What this task involves – Each line below must be reproduced exactly, though the pictures are to be dropped.

(Rendered images with source text)
[Start of Attachment]
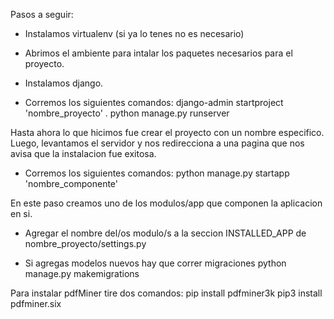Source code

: Pasos a seguir:

- Instalamos virtualenv (si ya lo tenes no es necesario)

- Abrimos el ambiente para intalar los paquetes necesarios para el proyecto.

- Instalamos django.

- Corremos los siguientes comandos:
django-admin startproject 'nombre_proyecto' . 
python manage.py runserver

Hasta ahora lo que hicimos fue crear el proyecto con un nombre especifico. Luego, levantamos el servidor y nos redirecciona a una pagina que nos avisa que la instalacion fue exitosa.

- Corremos los siguientes comandos:
python manage.py startapp 'nombre_componente'

En este paso creamos uno de los modulos/app que componen la aplicacion en si. 

- Agregar el nombre del/os modulo/s a la seccion INSTALLED_APP de nombre_proyecto/settings.py

- Si agregas modelos nuevos hay que correr migraciones 
python manage.py makemigrations


Para instalar pdfMiner tire dos comandos:
pip install pdfminer3k
pip3 install pdfminer.six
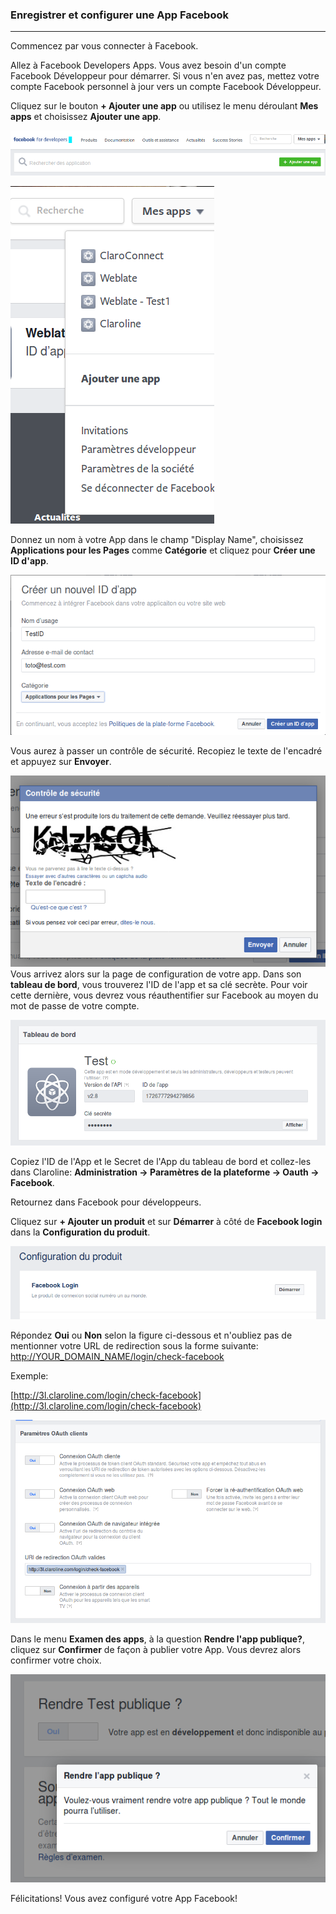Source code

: ### Enregistrer et configurer une App Facebook

---

Commencez par vous connecter à Facebook.

Allez à Facebook Developers Apps. Vous avez besoin d'un compte Facebook Développeur pour démarrer. Si vous n'en avez pas, mettez votre compte Facebook personnel à jour vers un compte Facebook Développeur.

Cliquez sur le bouton **+ Ajouter une app** ou utilisez le menu déroulant **Mes apps** et choisissez **Ajouter une app**.

![](images/fb_new_app_new_button.png)

![](images/facebook-dev.png)

Donnez un nom à votre App dans le champ "Display Name", choisissez **Applications pour les Pages** comme **Catégorie** et cliquez pour **Créer une ID d'app**.



![](images/create-FB-ID.png)

Vous aurez à passer un contrôle de sécurité. Recopiez le texte de l'encadré et appuyez sur **Envoyer**.

![](images/FB-captcha.png)
Vous arrivez alors sur la page de configuration de votre app. Dans son **tableau de bord**, vous trouverez l'ID de l'app et sa clé secrète. Pour voir cette dernière, vous devrez vous réauthentifier sur Facebook au moyen du mot de passe de votre compte.

![](images/tdb-FB.png)

Copiez l'ID de l'App et le Secret de l'App du tableau de bord et collez-les dans Claroline: **Administration -&gt; Paramètres de la plateforme -&gt; Oauth -&gt; Facebook**.

Retournez dans Facebook pour développeurs.

Cliquez sur **+ Ajouter un produit** et sur **Démarrer** à côté de **Facebook login** dans la **Configuration du produit**.

![](images/FB-add-product.png)

Répondez **Oui** ou **Non** selon la figure ci-dessous et n'oubliez pas de mentionner votre URL de redirection sous la forme suivante: [http://YOUR\_DOMAIN\_NAME/login/check-facebook](http://YOUR_DOMAIN_NAME/login/check-facebook)

Exemple:

[http://3l.claroline.com/login/check-facebook](http://3l.claroline.com/login/check-facebook)

![](images/FB-OAuth-parameters.png)

Dans le menu **Examen des apps**, à la question **Rendre l'app publique?**, cliquez sur **Confirmer** de façon à publier votre App. Vous devrez alors confirmer votre choix.

![](images/fb_app_publish_app.png)

Félicitations! Vous avez configuré votre App Facebook!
[End of Attachment]
Answer for the task –
Source code

: Pasos a seguir:

- Instalamos virtualenv (si ya lo tenes no es necesario)

- Abrimos el ambiente para intalar los paquetes necesarios para el proyecto.

- Instalamos django.

- Corremos los siguientes comandos:
django-admin startproject 'nombre_proyecto' . 
python manage.py runserver

Hasta ahora lo que hicimos fue crear el proyecto con un nombre especifico. Luego, levantamos el servidor y nos redirecciona a una pagina que nos avisa que la instalacion fue exitosa.

- Corremos los siguientes comandos:
python manage.py startapp 'nombre_componente'

En este paso creamos uno de los modulos/app que componen la aplicacion en si. 

- Agregar el nombre del/os modulo/s a la seccion INSTALLED_APP de nombre_proyecto/settings.py

- Si agregas modelos nuevos hay que correr migraciones 
python manage.py makemigrations


Para instalar pdfMiner tire dos comandos:
pip install pdfminer3k
pip3 install pdfminer.six
Source code

: ### Enregistrer et configurer une App Facebook

---

Commencez par vous connecter à Facebook.

Allez à Facebook Developers Apps. Vous avez besoin d'un compte Facebook Développeur pour démarrer. Si vous n'en avez pas, mettez votre compte Facebook personnel à jour vers un compte Facebook Développeur.

Cliquez sur le bouton **+ Ajouter une app** ou utilisez le menu déroulant **Mes apps** et choisissez **Ajouter une app**.

![](images/fb_new_app_new_button.png)

![](images/facebook-dev.png)

Donnez un nom à votre App dans le champ "Display Name", choisissez **Applications pour les Pages** comme **Catégorie** et cliquez pour **Créer une ID d'app**.



![](images/create-FB-ID.png)

Vous aurez à passer un contrôle de sécurité. Recopiez le texte de l'encadré et appuyez sur **Envoyer**.

![](images/FB-captcha.png)
Vous arrivez alors sur la page de configuration de votre app. Dans son **tableau de bord**, vous trouverez l'ID de l'app et sa clé secrète. Pour voir cette dernière, vous devrez vous réauthentifier sur Facebook au moyen du mot de passe de votre compte.

![](images/tdb-FB.png)

Copiez l'ID de l'App et le Secret de l'App du tableau de bord et collez-les dans Claroline: **Administration -&gt; Paramètres de la plateforme -&gt; Oauth -&gt; Facebook**.

Retournez dans Facebook pour développeurs.

Cliquez sur **+ Ajouter un produit** et sur **Démarrer** à côté de **Facebook login** dans la **Configuration du produit**.

![](images/FB-add-product.png)

Répondez **Oui** ou **Non** selon la figure ci-dessous et n'oubliez pas de mentionner votre URL de redirection sous la forme suivante: [http://YOUR\_DOMAIN\_NAME/login/check-facebook](http://YOUR_DOMAIN_NAME/login/check-facebook)

Exemple:

[http://3l.claroline.com/login/check-facebook](http://3l.claroline.com/login/check-facebook)

![](images/FB-OAuth-parameters.png)

Dans le menu **Examen des apps**, à la question **Rendre l'app publique?**, cliquez sur **Confirmer** de façon à publier votre App. Vous devrez alors confirmer votre choix.

![](images/fb_app_publish_app.png)

Félicitations! Vous avez configuré votre App Facebook!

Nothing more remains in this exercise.